Kitabının daha ilk sayfalarına: “Nefsini öldürüp telef etmedikçe diriltemezsin. Yani onu dünyaya karşı öldürmedikçe ahiret namına diriltemezsin”1 ifadeleri ile başlayan Sülemi, hem insanın manevi prangalardan kurtulması sureti ile manevi olarak dirilmesi, özgürlüğe kavuşması hem de hakiki hayat olan ahiretinin kurtuluşa ermesi için nefsinin esaretinden kurtulması gerektiğini vurgulamıştır. Bu noktayı anlamak oldukça önemlidir çünkü insanın nefis unsurunun Allah’a yükselmek hususunda ne kadar büyük bir engel olduğunu anlaması, onunla her dem mücadele etmesi gerektiğini bilmesi manevi yükselişinin ilk adımı olacaktır. Ayrıca İmam Sülemi, kitabında nefsi de tanıtmaktadır. Bu cihetle kitap, insana hayat sermayesi içinde en büyük cihadını verdiği2 düşmanını da tanıtmış olmaktadır.
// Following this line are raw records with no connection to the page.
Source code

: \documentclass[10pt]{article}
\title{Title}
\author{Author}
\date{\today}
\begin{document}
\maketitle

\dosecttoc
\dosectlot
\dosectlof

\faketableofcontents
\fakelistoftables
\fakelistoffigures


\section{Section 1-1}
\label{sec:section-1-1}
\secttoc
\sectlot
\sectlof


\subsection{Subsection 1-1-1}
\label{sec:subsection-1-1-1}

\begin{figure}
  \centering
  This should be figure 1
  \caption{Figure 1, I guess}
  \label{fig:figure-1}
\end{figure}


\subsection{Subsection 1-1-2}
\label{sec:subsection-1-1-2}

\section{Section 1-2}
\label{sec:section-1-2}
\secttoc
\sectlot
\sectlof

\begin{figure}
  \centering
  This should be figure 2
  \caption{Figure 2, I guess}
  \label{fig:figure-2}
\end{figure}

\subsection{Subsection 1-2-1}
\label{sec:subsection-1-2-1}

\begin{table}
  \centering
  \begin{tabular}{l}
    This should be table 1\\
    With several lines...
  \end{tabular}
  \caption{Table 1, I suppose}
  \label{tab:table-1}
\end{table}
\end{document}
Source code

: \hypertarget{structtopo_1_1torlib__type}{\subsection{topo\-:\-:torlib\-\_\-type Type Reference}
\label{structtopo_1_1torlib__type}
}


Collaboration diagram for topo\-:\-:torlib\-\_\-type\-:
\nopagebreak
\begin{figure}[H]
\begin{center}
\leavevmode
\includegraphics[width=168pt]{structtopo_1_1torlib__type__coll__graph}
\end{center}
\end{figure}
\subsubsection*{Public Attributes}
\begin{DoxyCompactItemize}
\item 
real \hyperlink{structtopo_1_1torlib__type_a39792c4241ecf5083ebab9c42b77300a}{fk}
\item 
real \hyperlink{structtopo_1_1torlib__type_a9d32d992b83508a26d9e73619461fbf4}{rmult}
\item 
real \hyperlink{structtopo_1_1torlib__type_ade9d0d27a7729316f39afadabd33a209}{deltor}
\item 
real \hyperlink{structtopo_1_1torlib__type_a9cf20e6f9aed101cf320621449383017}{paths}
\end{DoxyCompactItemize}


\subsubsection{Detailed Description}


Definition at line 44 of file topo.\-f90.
İnsan, birçok yönden acib bir varlık olduğu gibi verdiği mücadelesinde de bir farklıdır. Nefis, filolojik açıdan incelendiğinde ‘kişinin öz varlığı, kişinin kendisi’ manasına gelmektedir. Yani aslında insan, en büyük mücadeleyi yine kendisi ile vermektedir. Yani insan yine kendi ile kavgalı ve insanın en büyük düşmanı yine kendisi olmaktadır…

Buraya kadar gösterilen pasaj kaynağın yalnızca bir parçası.